● About this task: Filter the data for lines with the word "window" and copy those lines.

● Record set:
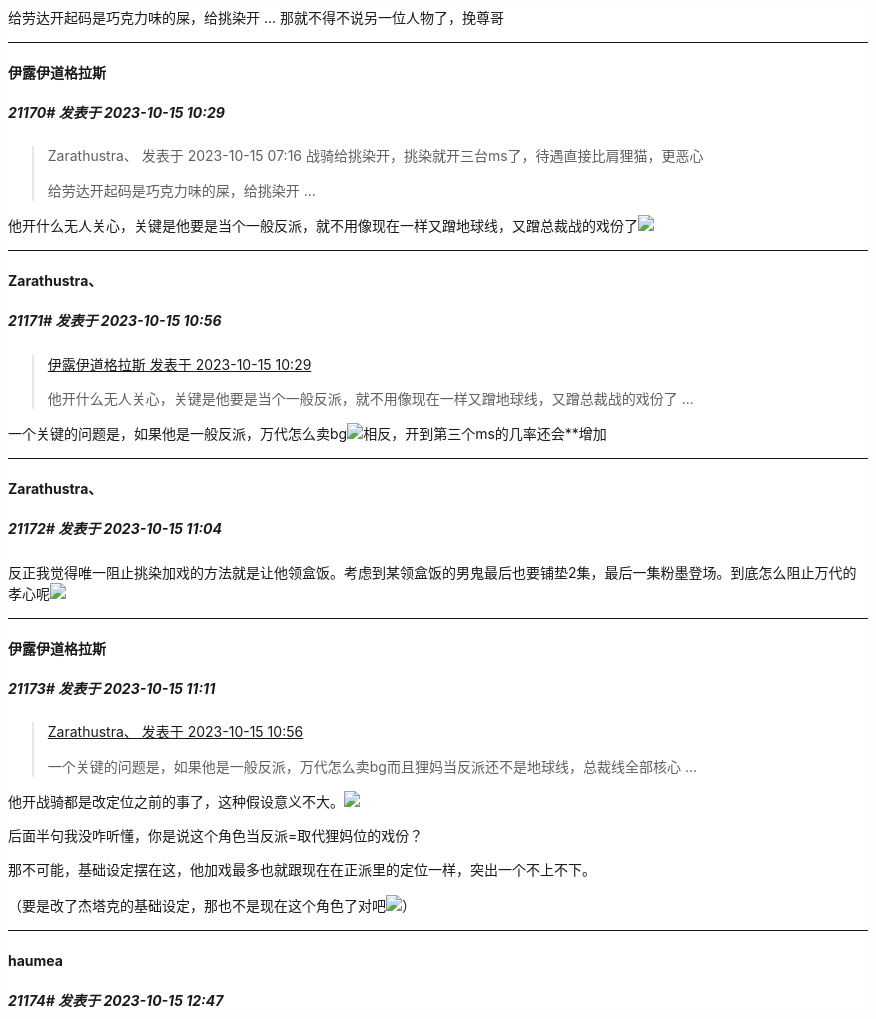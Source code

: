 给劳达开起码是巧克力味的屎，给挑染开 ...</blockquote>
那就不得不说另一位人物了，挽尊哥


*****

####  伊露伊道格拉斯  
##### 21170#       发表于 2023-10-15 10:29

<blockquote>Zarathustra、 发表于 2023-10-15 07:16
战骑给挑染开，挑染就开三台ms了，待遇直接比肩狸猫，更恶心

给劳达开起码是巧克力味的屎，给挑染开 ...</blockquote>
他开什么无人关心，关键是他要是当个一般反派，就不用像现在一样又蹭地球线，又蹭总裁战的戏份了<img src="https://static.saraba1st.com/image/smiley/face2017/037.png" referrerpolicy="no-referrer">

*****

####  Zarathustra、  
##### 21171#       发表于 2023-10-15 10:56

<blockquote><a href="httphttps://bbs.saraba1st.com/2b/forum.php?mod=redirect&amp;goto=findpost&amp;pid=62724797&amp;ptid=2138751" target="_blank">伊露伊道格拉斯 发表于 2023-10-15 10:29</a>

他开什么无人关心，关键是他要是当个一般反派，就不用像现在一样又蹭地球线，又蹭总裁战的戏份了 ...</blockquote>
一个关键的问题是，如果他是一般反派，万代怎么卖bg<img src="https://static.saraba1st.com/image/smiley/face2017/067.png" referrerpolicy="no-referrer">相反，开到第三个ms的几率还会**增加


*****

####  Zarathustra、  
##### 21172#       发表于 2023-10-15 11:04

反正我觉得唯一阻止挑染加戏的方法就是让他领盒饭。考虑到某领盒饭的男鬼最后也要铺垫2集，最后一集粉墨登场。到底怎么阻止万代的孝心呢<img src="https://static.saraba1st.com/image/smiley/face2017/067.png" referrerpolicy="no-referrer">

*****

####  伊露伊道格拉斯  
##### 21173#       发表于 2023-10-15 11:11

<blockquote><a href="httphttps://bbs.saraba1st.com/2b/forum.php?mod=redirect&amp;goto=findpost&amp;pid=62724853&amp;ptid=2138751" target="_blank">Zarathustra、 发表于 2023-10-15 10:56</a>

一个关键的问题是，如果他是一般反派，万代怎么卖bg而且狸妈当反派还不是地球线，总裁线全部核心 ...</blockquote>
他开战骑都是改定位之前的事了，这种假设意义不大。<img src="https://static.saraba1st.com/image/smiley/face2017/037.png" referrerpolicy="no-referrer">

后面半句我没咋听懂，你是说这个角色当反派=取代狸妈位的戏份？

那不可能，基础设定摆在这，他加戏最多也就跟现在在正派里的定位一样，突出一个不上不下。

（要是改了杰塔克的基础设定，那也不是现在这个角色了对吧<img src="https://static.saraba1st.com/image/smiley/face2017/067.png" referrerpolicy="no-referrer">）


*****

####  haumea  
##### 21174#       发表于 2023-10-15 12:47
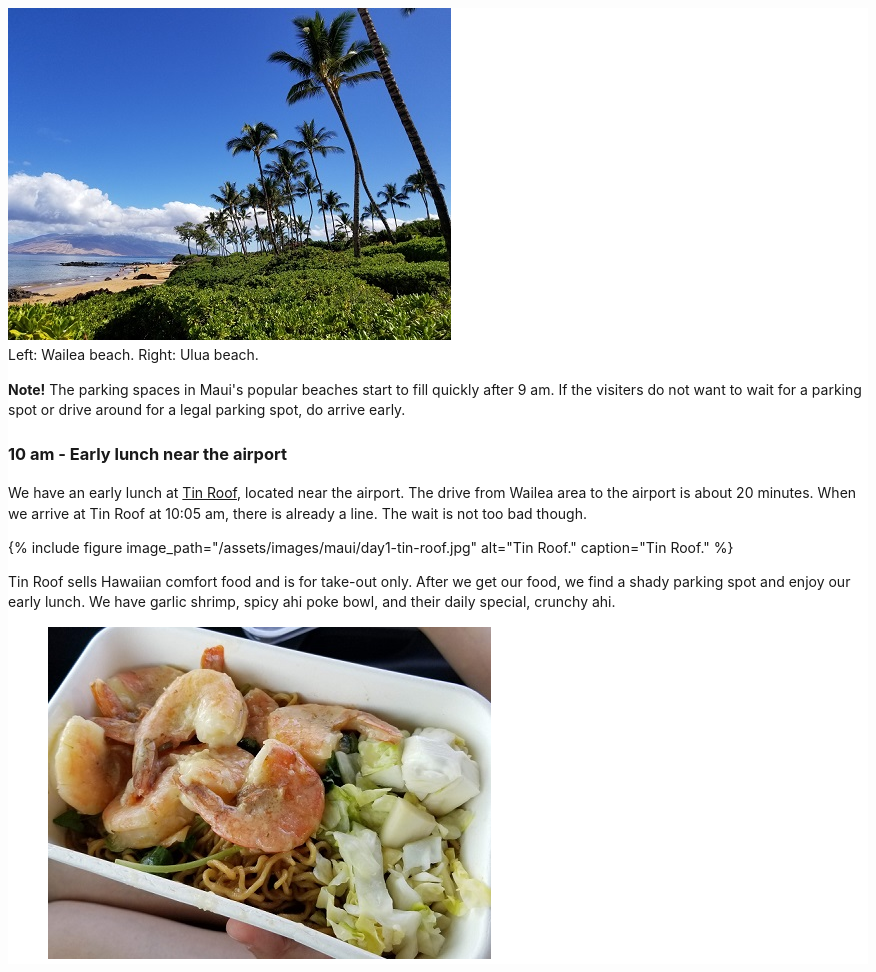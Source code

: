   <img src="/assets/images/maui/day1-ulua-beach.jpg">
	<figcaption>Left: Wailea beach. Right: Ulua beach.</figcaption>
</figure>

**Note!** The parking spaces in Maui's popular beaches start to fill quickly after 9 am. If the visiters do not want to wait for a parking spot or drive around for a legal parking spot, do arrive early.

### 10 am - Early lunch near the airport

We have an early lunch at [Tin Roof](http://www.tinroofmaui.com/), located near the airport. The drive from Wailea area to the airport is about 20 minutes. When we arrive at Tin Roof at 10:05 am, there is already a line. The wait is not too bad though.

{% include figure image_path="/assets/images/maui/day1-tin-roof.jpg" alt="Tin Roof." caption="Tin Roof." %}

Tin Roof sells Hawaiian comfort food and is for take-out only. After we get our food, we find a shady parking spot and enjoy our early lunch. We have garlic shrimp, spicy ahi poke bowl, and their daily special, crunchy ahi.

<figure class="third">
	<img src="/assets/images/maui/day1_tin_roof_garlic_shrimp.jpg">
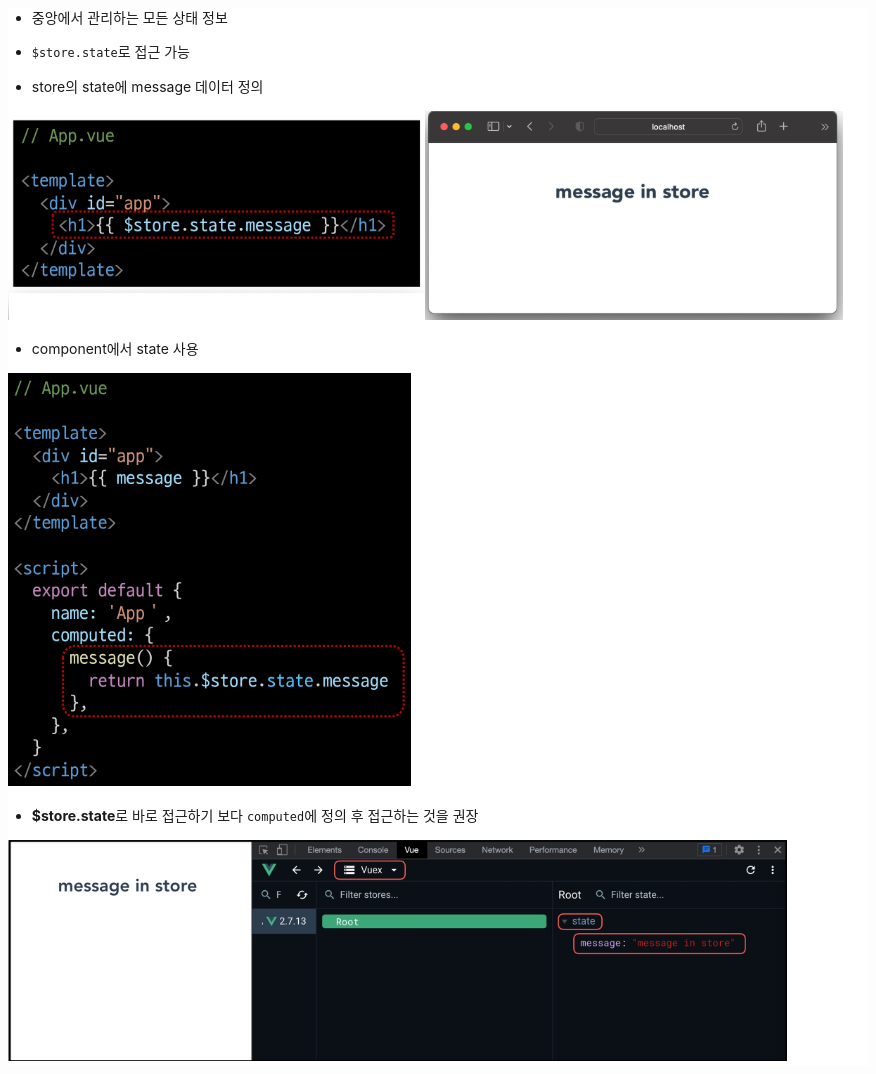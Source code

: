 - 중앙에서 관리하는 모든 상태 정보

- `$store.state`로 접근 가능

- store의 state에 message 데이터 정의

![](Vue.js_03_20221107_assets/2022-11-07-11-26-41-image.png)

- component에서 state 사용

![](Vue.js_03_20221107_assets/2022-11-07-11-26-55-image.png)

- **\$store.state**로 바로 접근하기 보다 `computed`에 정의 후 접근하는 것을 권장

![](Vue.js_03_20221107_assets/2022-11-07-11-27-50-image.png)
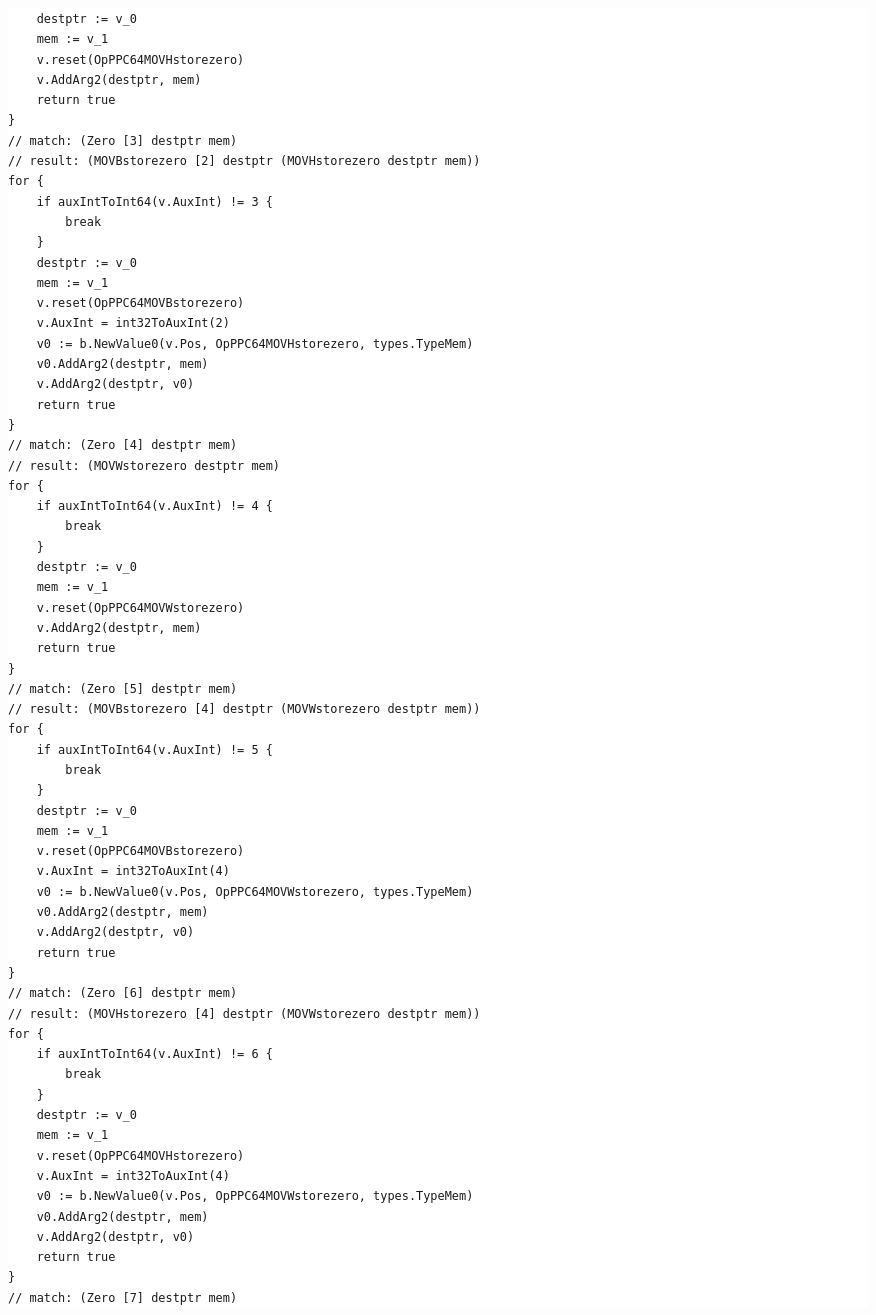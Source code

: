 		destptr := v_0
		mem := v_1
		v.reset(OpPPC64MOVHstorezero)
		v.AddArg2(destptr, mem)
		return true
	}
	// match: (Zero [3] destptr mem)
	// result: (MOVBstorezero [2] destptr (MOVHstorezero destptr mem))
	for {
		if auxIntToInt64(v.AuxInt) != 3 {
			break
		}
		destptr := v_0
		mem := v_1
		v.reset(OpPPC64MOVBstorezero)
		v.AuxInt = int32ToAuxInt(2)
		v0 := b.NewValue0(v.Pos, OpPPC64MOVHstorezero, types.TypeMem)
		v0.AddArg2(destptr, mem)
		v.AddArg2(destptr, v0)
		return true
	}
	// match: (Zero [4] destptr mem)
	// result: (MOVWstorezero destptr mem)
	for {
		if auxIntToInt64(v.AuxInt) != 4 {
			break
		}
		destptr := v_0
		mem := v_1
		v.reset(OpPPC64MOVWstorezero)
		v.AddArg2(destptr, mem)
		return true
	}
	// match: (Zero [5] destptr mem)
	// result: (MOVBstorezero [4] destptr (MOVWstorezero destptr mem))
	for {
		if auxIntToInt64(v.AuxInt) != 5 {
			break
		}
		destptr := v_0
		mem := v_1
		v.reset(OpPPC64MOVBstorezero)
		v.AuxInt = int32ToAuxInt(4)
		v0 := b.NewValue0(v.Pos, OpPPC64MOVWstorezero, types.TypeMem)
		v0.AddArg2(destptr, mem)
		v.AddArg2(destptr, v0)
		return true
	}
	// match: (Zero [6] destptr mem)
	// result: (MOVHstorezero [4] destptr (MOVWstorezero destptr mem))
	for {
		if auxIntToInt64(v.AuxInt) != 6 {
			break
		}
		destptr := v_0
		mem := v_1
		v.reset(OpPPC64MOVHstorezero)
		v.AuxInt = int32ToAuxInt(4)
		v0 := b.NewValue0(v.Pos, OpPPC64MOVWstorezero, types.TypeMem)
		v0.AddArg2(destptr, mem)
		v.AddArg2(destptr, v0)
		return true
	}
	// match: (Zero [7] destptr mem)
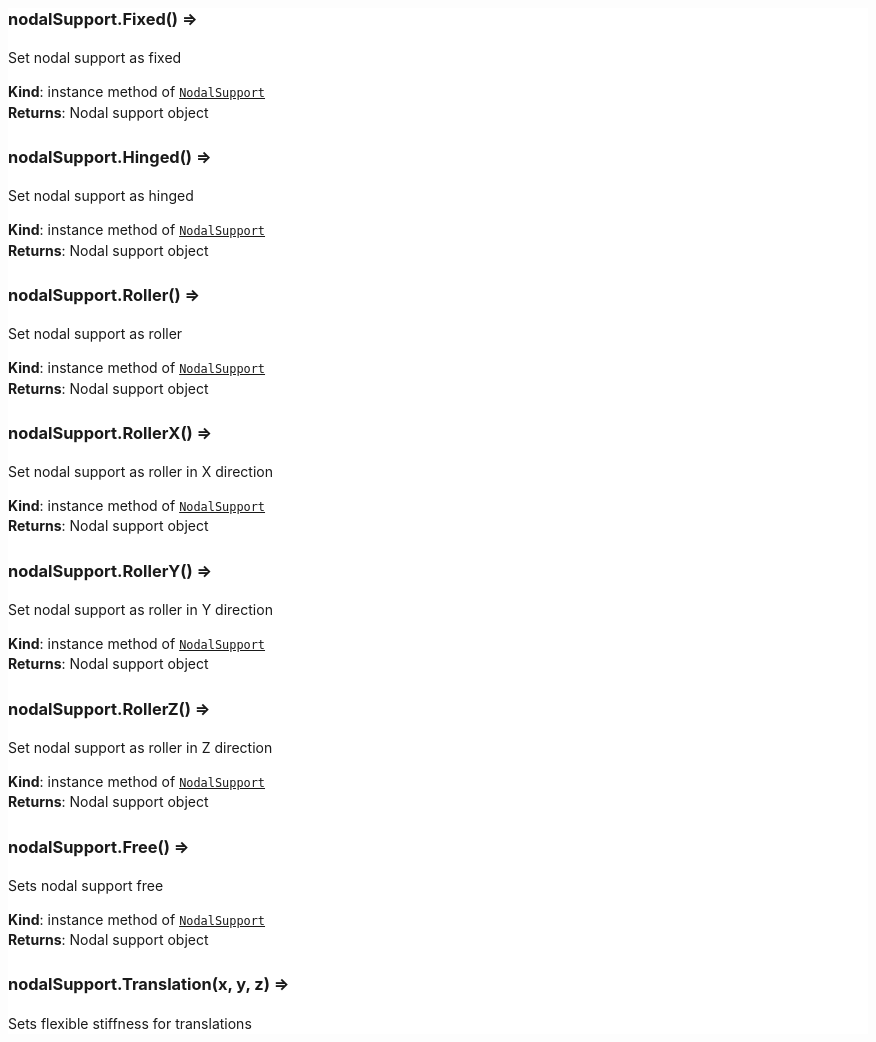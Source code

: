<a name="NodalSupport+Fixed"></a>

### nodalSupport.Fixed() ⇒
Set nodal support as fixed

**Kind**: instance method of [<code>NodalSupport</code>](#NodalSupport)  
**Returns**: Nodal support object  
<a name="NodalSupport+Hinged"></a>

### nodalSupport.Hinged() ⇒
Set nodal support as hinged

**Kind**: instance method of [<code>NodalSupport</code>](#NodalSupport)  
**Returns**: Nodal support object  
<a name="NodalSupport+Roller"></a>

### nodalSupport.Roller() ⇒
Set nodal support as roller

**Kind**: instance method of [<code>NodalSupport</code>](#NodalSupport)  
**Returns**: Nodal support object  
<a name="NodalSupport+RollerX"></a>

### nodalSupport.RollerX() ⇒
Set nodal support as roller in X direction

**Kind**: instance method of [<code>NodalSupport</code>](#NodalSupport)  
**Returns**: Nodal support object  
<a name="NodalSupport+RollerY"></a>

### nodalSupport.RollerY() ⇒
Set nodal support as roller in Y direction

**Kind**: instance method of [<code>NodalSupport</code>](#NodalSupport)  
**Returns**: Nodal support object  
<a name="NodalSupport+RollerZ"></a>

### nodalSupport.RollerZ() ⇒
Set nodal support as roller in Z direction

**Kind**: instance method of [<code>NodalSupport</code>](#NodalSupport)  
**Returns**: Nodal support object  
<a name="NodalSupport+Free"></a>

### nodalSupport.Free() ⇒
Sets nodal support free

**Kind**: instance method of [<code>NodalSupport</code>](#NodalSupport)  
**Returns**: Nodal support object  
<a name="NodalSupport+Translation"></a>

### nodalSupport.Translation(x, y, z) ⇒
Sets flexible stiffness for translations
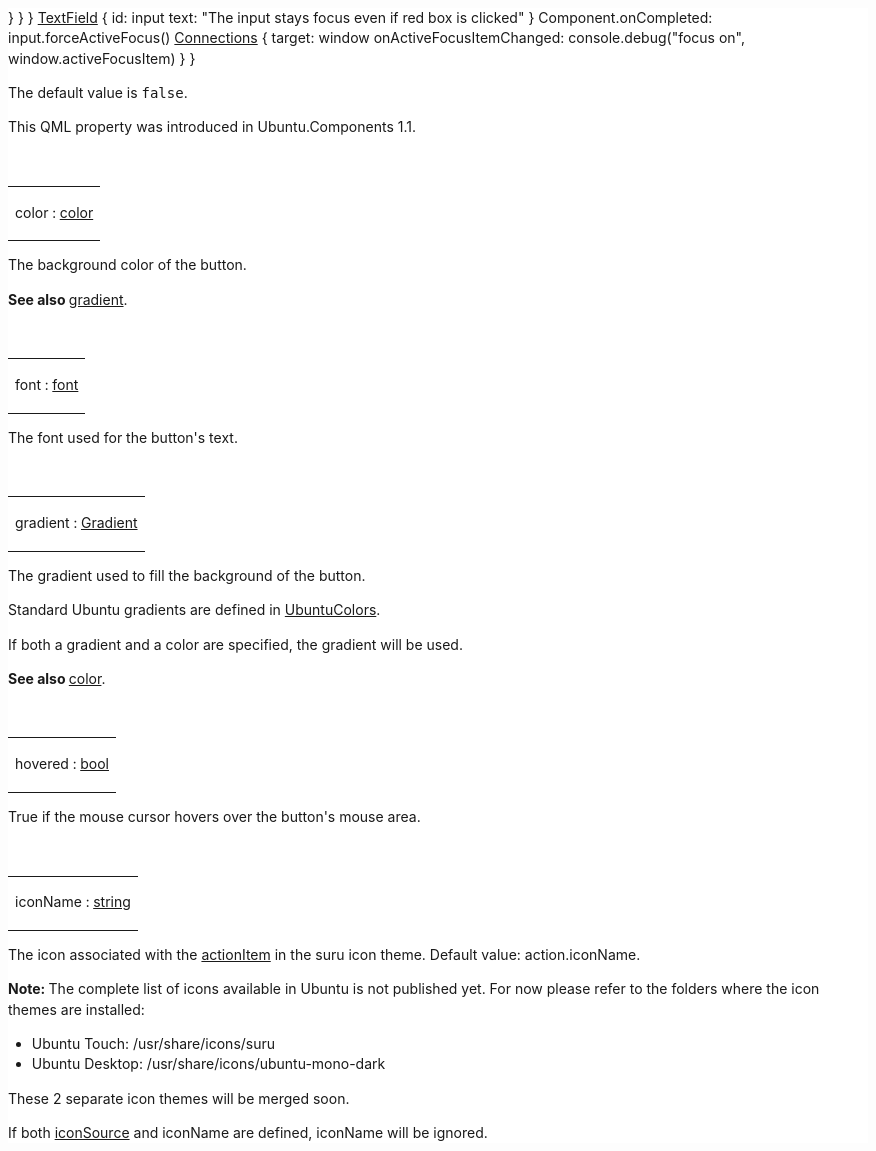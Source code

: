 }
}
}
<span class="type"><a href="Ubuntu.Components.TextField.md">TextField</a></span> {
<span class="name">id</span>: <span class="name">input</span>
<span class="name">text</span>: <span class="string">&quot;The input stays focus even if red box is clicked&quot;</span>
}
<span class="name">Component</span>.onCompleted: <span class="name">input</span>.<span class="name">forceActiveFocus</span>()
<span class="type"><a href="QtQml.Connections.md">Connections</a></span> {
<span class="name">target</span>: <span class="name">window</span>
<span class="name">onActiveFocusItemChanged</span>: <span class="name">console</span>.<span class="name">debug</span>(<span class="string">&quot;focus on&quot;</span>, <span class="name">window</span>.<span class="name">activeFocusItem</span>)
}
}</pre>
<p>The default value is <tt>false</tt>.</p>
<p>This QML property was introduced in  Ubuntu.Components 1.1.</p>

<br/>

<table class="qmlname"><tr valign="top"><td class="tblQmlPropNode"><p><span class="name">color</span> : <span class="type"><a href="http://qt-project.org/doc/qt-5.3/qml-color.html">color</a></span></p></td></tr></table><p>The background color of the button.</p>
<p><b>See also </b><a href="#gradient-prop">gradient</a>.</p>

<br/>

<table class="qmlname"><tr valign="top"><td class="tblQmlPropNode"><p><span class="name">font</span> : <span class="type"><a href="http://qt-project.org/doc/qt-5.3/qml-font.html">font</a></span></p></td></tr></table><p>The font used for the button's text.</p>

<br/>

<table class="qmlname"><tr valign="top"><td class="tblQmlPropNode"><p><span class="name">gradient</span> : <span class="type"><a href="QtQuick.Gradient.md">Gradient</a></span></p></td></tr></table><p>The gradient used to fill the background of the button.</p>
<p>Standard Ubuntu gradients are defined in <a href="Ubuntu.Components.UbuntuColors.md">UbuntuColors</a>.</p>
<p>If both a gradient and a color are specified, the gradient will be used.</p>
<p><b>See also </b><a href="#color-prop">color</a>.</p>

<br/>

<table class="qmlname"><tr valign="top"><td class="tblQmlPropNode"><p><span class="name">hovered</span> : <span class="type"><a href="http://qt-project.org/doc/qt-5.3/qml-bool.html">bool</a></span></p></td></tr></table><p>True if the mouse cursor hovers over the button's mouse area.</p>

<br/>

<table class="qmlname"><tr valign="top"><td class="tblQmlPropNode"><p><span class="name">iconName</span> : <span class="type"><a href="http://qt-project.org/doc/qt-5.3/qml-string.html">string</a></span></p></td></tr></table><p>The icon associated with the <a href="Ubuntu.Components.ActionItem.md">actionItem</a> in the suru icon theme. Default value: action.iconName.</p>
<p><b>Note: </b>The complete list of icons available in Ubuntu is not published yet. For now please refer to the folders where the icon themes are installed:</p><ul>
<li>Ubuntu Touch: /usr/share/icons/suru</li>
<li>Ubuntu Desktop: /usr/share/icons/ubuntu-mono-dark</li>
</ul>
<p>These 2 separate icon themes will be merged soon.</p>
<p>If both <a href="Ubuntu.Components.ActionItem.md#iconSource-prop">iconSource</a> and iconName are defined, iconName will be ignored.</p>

● The completed task:
<span class="name">target</span>: <span class="name">window</span>
<span class="name">onActiveFocusItemChanged</span>: <span class="name">console</span>.<span class="name">debug</span>(<span class="string">&quot;focus on&quot;</span>, <span class="name">window</span>.<span class="name">activeFocusItem</span>)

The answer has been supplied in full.